------ Source data

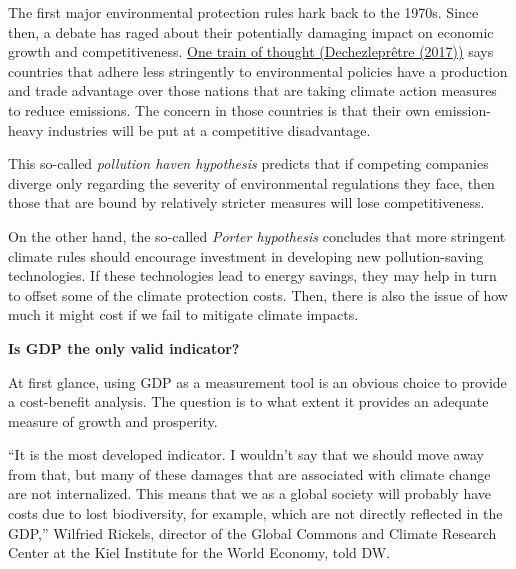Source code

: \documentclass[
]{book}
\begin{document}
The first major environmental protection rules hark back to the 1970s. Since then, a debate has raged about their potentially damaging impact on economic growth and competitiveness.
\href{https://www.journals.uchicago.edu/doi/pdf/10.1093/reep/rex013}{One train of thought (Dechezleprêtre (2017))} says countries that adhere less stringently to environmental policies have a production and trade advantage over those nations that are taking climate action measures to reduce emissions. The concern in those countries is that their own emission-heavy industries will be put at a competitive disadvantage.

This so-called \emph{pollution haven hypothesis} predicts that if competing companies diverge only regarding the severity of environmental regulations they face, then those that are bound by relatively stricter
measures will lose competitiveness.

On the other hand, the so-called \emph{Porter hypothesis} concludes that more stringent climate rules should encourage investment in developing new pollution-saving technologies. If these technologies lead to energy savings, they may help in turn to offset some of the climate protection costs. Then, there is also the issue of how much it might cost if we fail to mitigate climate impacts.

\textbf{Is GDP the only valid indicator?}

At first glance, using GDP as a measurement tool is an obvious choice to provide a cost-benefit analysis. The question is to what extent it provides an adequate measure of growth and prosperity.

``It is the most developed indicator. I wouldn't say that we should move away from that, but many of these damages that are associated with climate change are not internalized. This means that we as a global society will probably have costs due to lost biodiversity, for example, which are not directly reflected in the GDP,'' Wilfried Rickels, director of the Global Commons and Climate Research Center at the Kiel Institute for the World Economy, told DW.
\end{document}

------------
------ Source data

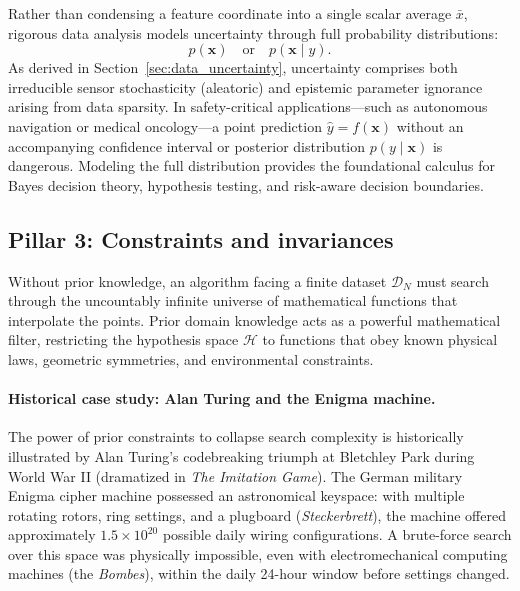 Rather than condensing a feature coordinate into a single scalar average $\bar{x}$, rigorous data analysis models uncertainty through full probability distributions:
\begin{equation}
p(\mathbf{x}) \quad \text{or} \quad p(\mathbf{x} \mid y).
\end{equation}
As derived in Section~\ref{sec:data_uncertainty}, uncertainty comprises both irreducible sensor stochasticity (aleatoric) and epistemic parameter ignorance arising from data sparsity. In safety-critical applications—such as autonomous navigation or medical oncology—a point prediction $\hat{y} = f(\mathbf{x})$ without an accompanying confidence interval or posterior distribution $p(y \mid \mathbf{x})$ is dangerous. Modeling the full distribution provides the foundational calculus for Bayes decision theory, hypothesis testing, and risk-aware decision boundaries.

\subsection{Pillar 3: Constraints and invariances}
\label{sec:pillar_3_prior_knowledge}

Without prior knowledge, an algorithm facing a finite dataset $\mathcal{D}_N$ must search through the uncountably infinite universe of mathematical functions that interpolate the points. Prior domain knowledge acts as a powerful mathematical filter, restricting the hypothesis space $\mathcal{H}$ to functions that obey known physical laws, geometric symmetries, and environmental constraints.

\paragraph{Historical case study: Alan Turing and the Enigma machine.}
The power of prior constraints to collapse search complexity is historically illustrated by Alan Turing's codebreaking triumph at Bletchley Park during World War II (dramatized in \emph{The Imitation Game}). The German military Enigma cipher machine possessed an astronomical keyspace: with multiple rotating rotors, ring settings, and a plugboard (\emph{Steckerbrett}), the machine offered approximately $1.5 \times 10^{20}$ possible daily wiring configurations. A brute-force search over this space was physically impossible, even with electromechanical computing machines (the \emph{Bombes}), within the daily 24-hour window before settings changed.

------------

What the task asks: In the entries above, find each line with "growth" and copy it.

Your response:
The first major environmental protection rules hark back to the 1970s. Since then, a debate has raged about their potentially damaging impact on economic growth and competitiveness.
At first glance, using GDP as a measurement tool is an obvious choice to provide a cost-benefit analysis. The question is to what extent it provides an adequate measure of growth and prosperity.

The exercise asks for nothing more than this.